Vorrei fossi più serena, più libera, che ti sentissi meno sola e che ricordassi che, a volte, essere un po' folli fa bene. Che c'è del buono anche nelle persone di cui non parli bene la lingua e di cui non comprendi come facciano ad amare il Grande Fratello o i libri di Nicholas Sparks. Vorrei ricordassi che tutti hanno qualcosa da insegnarci, e che alla tua età bisogna saper stare con tutti, non solo con se stessi.
Ricordati che mamma ti vuole bene, anche se non te lo riesce a dimostrare, chiusa in quella torre di vetro, lontana e irraggiungibile a te e a papà. Lo so che con quel corpo non sai bene come ci si muove, che nessuno è lì con te ad insegnarti come essere una donna, e che TipoX ti chiede di fare passi che non sei pronta a fare. Ecco, vorrei dirti che fai bene ad essere gelosa del tuo corpo e delle tue emozioni. Conservale per chi, un giorno penserai, meriterà di rubartele un po'. E hai fatto bene ad aspettarlo.
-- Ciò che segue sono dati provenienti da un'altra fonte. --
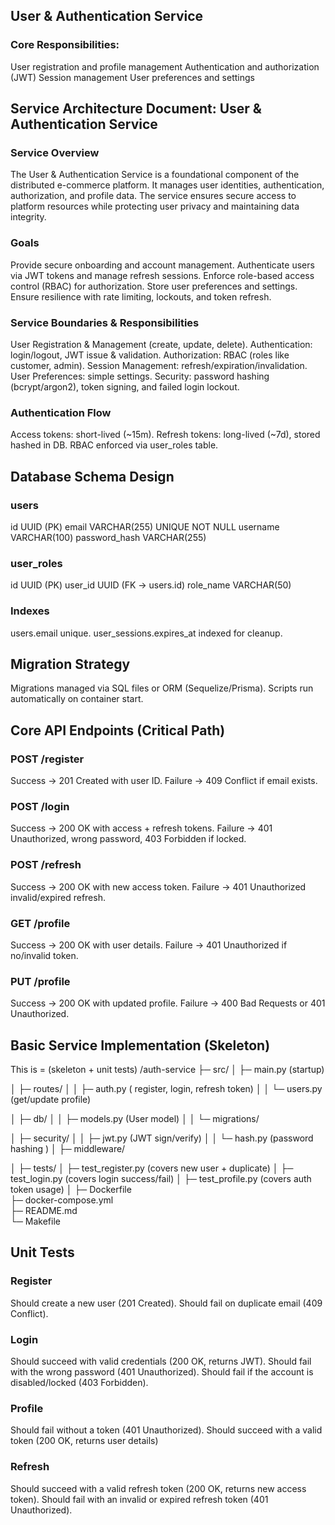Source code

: ## User & Authentication Service
### Core Responsibilities:
User registration and profile management
Authentication and authorization (JWT)
Session management
User preferences and settings

## Service Architecture Document: User & Authentication Service
### Service Overview
The User & Authentication Service is a foundational component of the distributed e-commerce platform. It manages user identities, authentication, authorization, and profile data. The service ensures secure access to platform resources while protecting user privacy and maintaining data integrity.


### Goals
Provide secure onboarding and account management.
Authenticate users via JWT tokens and manage refresh sessions.
Enforce role-based access control (RBAC) for authorization.
Store user preferences and settings.
Ensure resilience with rate limiting, lockouts, and token refresh.


### Service Boundaries & Responsibilities
User Registration & Management (create, update, delete).
Authentication: login/logout, JWT issue & validation.
Authorization: RBAC (roles like customer, admin).
Session Management: refresh/expiration/invalidation.
User Preferences: simple settings.
Security: password hashing (bcrypt/argon2), token signing, and failed login lockout.


### Authentication Flow
Access tokens: short-lived (~15m).
Refresh tokens: long-lived (~7d), stored hashed in DB.
RBAC enforced via user_roles table.


## Database Schema Design
### users
id UUID (PK)
email VARCHAR(255) UNIQUE NOT NULL
username VARCHAR(100)
password_hash VARCHAR(255)

### user_roles
id UUID (PK)
user_id UUID (FK → users.id)
role_name VARCHAR(50)

### Indexes
users.email unique.
user_sessions.expires_at indexed for cleanup.

## Migration Strategy
Migrations managed via SQL files or ORM (Sequelize/Prisma).
Scripts run automatically on container start.

## Core API Endpoints (Critical Path)
### POST /register
Success → 201 Created with user ID.
Failure → 409 Conflict if email exists.

### POST /login
Success → 200 OK with access + refresh tokens.
Failure → 401 Unauthorized, wrong password, 403 Forbidden if locked.

### POST /refresh
Success → 200 OK with new access token.
Failure → 401 Unauthorized invalid/expired refresh.

### GET /profile
Success → 200 OK with user details.
Failure → 401 Unauthorized if no/invalid token.

### PUT /profile
Success → 200 OK with updated profile.
Failure → 400 Bad Requests or 401 Unauthorized.


## Basic Service Implementation (Skeleton)
This is = (skeleton + unit tests)
/auth-service
  ├─ src/
  │   ├─ main.py              (startup)

  │   ├─ routes/
  │   │   ├─ auth.py          ( register, login, refresh token)
  │   │   └─ users.py         (get/update profile)

  │   ├─ db/
  │   │   ├─ models.py        (User model)
  │   │   └─ migrations/     
 
  │   ├─ security/
  │   │   ├─ jwt.py           (JWT sign/verify)
  │   │   └─ hash.py          (password hashing )
  │   ├─ middleware/     
     
  │     ├─ tests/
  │   ├─ test_register.py    (covers new user + duplicate)
  │   ├─ test_login.py        (covers login success/fail)
  │   ├─ test_profile.py      (covers auth token usage)
  │
  ├─ Dockerfile              
  ├─ docker-compose.yml       
  ├─ README.md              
  └─ Makefile


## Unit Tests 
### Register
Should create a new user (201 Created).
Should fail on duplicate email (409 Conflict).

### Login
Should succeed with valid credentials (200 OK, returns JWT).
Should fail with the wrong password (401 Unauthorized).
Should fail if the account is disabled/locked (403 Forbidden).

### Profile
Should fail without a token (401 Unauthorized).
Should succeed with a valid token (200 OK, returns user details)

### Refresh 
Should succeed with a valid refresh token (200 OK, returns new access token).
Should fail with an invalid or expired refresh token (401 Unauthorized).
Non piangere quando anche quello non durerà. Non piangere perché la Germania ti ruba la felicità e nemmeno quando capirai che non è stata colpa della Germania. 
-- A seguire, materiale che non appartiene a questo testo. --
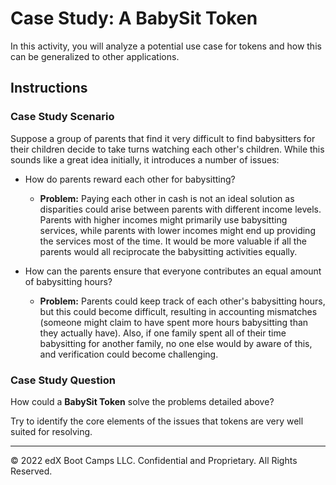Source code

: # Case Study: A BabySit Token

In this activity, you will analyze a potential use case for tokens and how this can be generalized to other applications.

## Instructions

### Case Study Scenario

Suppose a group of parents that find it very difficult to find babysitters for their children decide to take turns watching each other's children. While this sounds like a great idea initially, it introduces a number of issues:

* How do parents reward each other for babysitting?

  * **Problem:** Paying each other in cash is not an ideal solution as disparities could arise between parents with different income levels. Parents with higher incomes might primarily use babysitting services, while parents with lower incomes might end up providing the services most of the time. It would be more valuable if all the parents would all reciprocate the babysitting activities equally.

* How can the parents ensure that everyone contributes an equal amount of babysitting hours?

  * **Problem:** Parents could keep track of each other's babysitting hours, but this could become difficult, resulting in accounting mismatches (someone might claim to have spent more hours babysitting than they actually have). Also, if one family spent all of their time babysitting for another family, no one else would by aware of this, and verification could become challenging.

### Case Study Question

How could a **BabySit Token** solve the problems detailed above?

Try to identify the core elements of the issues that tokens are very well suited for resolving.

---

© 2022 edX Boot Camps LLC. Confidential and Proprietary. All Rights Reserved.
Scoprirai che il cuore puoi donarlo ancora, stavolta come una donna, che inizierai a pensare in grande, a rinchiudere il tuo cuore tra le mura di una casa con i gerani rossi sul balcone, con un cane, nel caos di una città che diventerà lo sfondo di una vita nuova, da dividere in due, scandita da riti.
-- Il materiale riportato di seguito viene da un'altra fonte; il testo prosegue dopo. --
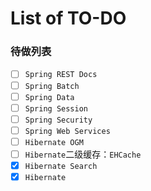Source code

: # List of TO-DO
<!-- @author DHJT 2018-09-10 -->

### 待做列表
- [ ] `Spring REST Docs`
- [ ] `Spring Batch`
- [ ] `Spring Data`
- [ ] `Spring Session`
- [ ] `Spring Security`
- [ ] `Spring Web Services`
- [ ] `Hibernate OGM`
- [ ] `Hibernate`二级缓存：`EHCache`
- [x] `Hibernate Search`
- [x] `Hibernate`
Piangerai e soffrirai tanto, quando il cuore ti si spezzerà di nuovo, e stavolta sarai una donna. Ti sentirai ancora più persa e smarrita. Penserai che non valga la pena, che in fondo la tua vita sta bene così com'è, con i tuoi impegni, il ritmo scandito dai tuoi respiri e da quei piccoli, grandi gesti che ti sembreranno conquiste inimmaginabili: girare per la grande città da sola, senza una meta, o non perderti quando dovrai andare a fare un colloquio di lavoro in un posto nuovo, o andare al cinema da sola, o, soprattutto, quando starai per iniziare il dottorato e cominceranno a pioverti dal cielo mille opportunità.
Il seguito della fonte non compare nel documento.